C’était la même voix que tout à l’heure, mais cette fois, il en entendait d’autres dans le lointain. Son correspondant devait téléphoner d’une cabine, où des dizaines de conversations se croisaient toujours, à cause des connexions défectueuses.
– Da, fit-il en dissimulant son exaspération.
– Dans cinq minutes, une voiture sera en bas, nabéréjnaïa Raouchskaïa (4), au coin de l’hôtel. Une Moskvitch.
Il avait déjà raccroché.
Paul Nitze en fit autant et son regard se reporta sur la croupe offerte.
Valentina lui lança un regard excédé.
– Bolchemoi ! (5) Tu me baises ou tu téléphones ?
Paul Nitze se dit que Dieu ne devait pas l’aimer... Il n’était pas question de rater ce rendez-vous et il ignorait combien de temps il durerait. La pulpeuse Valentina n’avait visiblement pas une vocation de Pénélope.
Il ne restait plus qu’un expédient pour profiter un peu de ses sept cents dollars. Entretenant son érection d’une main, il s’approcha de la jeune femme allongée, la retourna sur le côté de sa main libre et lui enfonça brutalement son
sexe dans la bouche. Valentina écarta docilement ses lèvres épaisses et Paul Nitze plongea son membre jusqu’à la glotte, de toute la force de sa frustration.Même l’écrin tiède autour de son membre ne l’apaisa pas totalement. Sans quitter des yeux la croupe inutilisée, il se servit de la bouche de Valentina comme d’un sexe, en lui tenant la tête à deux mains, jusqu’à ce qu’il sente la sève monter de ses reins.
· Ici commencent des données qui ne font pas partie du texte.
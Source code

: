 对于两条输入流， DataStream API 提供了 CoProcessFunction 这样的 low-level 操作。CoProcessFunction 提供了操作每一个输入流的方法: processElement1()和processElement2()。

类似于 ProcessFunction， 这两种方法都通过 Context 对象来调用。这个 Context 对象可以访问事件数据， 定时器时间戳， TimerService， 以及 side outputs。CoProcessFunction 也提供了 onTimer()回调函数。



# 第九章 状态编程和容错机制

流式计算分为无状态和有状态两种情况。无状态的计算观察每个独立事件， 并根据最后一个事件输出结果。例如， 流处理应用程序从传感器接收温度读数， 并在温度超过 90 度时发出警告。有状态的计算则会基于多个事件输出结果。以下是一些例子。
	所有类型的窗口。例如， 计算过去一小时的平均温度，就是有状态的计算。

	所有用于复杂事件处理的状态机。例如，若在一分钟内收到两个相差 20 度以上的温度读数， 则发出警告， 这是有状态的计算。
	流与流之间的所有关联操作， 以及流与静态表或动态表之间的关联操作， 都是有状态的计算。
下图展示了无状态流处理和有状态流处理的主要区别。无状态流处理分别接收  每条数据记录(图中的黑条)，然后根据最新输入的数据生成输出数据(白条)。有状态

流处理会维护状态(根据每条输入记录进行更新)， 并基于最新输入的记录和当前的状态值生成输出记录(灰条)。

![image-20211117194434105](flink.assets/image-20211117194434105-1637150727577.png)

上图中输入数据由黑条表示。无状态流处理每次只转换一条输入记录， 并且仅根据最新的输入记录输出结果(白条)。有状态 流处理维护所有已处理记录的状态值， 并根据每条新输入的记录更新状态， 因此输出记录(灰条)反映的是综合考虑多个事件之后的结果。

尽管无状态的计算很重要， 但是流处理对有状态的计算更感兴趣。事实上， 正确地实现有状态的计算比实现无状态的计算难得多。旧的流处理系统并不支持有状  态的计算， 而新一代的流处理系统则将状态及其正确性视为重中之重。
Malgré les efforts de la jeune femme, il se vida dans sa bouche, les yeux rivés à la croupe qui le narguait. C’était mieux que rien. Il lui restait juste le temps de se rhabiller. Sa partenaire l’imita, plutôt satisfaite d’avoir gagné ses sept cents dollars aussi vite. Au moment de quitter la chambre, Paul Nitze lui demanda :
– Où je peux te joindre ?
Elle griffonna un numéro sur un bout de papier qu’elle lui tendit, en précisant :
– Pas avant midi...
Dans l’ascenseur, l’Américain la dévisagea. Toujours aussi hautaine, elle avait vraiment une superbe tête de salope à faire bander n’importe qui. En sortant de la cabine, il lui intima :
– Attends un peu ! Laisse-moi sortir le premier.
Elle s’immobilisa devant une vitrine de Versace tandis qu’il traversait le hall désert du Kempinski.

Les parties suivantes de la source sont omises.